Extracted entries>
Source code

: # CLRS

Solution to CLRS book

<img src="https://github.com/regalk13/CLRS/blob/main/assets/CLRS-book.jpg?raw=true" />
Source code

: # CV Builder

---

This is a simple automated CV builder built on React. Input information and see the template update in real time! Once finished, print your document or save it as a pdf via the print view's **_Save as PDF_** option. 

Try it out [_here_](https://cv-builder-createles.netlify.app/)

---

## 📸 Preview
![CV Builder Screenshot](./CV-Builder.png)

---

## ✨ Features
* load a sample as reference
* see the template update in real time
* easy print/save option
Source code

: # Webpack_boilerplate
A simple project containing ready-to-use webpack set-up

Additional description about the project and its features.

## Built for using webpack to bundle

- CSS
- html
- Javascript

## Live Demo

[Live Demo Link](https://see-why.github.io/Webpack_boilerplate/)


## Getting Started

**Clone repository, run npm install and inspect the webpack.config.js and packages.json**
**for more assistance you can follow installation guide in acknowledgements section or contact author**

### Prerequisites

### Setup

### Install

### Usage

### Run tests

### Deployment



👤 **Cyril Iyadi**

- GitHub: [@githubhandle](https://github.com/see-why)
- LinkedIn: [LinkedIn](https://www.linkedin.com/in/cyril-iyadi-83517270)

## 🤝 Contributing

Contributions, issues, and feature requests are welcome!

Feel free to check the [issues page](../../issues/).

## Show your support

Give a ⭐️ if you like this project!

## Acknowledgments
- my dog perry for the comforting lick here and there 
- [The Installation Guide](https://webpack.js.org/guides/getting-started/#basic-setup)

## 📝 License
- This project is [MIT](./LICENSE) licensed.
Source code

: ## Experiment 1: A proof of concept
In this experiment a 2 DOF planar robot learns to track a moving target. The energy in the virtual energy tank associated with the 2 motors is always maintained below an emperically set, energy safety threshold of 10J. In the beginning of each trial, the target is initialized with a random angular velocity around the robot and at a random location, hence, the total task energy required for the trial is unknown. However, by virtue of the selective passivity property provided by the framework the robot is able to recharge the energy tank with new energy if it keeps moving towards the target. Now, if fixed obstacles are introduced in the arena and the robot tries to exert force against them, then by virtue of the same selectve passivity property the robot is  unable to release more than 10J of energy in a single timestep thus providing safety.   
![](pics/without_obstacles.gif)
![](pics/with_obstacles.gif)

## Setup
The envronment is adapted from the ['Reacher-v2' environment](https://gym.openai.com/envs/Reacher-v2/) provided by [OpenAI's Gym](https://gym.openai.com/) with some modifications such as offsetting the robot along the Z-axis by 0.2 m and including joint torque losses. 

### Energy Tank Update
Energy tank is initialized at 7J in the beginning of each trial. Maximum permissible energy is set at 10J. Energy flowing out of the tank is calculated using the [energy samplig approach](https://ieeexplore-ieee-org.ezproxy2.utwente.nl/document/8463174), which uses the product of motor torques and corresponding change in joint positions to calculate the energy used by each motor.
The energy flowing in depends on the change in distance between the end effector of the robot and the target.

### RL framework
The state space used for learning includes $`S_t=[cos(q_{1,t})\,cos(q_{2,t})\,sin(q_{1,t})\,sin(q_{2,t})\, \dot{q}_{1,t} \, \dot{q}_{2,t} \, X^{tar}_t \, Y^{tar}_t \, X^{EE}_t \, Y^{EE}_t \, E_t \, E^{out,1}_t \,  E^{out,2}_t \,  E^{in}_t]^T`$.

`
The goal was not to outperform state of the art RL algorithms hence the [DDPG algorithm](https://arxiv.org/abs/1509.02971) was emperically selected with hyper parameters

Work instructions>
Pull every line containing "option" from the material above.

Answer to the exercise>
This is a simple automated CV builder built on React. Input information and see the template update in real time! Once finished, print your document or save it as a pdf via the print view's **_Save as PDF_** option. 
* easy print/save option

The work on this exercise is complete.